Tel a été le cas de celui du maire d’Arcueil, tandis que le tribunal administratif de Cergy-Pontoise a en revanche donné raison au maire de Gennevilliers, estimant que c’était « à bon droit que ce maire ait considéré que les habitants de sa commune étaient exposés à un danger grave, justifiant qu’il interdise l’utilisation des produits en cause ».

« Selon que vous serez maire d’une ville du 92 ou du 94, les jugements de cour vous rendront blanc ou noir », aurait pu commenter La Fontaine. Mais ces divergences ont heureusement été annihilées lorsque les juges des référés du tribunal administratif de Melun et de Versailles ont donné raison aux préfets. C’est précisément ce qui a conduit nos deux maires à saisir le Conseil d’État.
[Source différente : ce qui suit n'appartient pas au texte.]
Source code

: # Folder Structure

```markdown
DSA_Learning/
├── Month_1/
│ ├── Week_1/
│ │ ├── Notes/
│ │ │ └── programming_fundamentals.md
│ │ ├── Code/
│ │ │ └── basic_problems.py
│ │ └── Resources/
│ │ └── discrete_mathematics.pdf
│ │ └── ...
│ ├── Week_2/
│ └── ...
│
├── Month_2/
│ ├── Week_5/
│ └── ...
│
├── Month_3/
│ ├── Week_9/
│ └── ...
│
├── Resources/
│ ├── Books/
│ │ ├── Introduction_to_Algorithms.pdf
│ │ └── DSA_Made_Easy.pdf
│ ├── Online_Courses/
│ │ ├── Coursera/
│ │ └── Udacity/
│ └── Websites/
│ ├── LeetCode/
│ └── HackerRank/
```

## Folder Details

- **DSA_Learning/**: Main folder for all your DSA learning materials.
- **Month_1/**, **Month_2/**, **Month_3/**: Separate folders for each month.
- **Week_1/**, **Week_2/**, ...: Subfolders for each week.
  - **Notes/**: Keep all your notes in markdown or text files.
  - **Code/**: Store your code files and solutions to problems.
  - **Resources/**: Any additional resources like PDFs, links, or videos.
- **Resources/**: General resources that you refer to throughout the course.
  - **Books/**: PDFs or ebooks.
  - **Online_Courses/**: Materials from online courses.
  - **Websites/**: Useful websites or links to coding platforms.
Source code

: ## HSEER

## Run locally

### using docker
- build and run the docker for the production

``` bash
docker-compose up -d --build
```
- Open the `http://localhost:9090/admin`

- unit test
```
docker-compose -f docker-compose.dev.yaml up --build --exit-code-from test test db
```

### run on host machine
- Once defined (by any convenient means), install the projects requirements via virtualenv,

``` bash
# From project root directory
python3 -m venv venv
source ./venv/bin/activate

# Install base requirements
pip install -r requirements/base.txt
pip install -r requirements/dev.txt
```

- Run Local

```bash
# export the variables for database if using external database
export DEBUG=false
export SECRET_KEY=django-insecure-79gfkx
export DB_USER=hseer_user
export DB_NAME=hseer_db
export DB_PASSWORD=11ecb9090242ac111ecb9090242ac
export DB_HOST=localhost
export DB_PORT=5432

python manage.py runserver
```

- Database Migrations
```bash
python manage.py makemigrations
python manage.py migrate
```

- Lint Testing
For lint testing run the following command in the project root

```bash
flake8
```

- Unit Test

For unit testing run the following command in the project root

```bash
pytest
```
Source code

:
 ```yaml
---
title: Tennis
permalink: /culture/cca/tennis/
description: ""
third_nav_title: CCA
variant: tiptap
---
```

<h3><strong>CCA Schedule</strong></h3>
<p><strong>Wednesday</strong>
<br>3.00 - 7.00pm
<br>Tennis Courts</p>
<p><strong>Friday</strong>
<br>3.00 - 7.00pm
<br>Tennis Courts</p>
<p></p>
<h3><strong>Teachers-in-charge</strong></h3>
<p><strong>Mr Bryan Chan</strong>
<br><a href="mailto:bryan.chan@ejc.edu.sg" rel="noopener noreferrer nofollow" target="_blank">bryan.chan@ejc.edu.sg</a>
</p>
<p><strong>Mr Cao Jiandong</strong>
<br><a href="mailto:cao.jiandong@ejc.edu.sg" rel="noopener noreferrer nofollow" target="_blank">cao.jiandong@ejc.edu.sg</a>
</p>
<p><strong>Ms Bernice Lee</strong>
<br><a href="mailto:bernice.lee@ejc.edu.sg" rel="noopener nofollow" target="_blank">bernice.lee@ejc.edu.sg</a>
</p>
« La compétence pour réglementer les pesticides appartient à l’État et non aux maires », leur ont signifié en substance les magistrats du Palais Royal. Certes, il est vrai que le code général des collectivités territoriales habilite le maire à prendre sur le territoire de sa commune des mesures de sûreté, de sécurité et de salubrité publiques, mais « celui-ci ne peut légalement user de cette compétence pour édicter une réglementation portant sur les conditions générales d’utilisation des produits phytopharmaceutiques qu’il appartient aux seules autorités de l’État de prendre », observe le Conseil d’État.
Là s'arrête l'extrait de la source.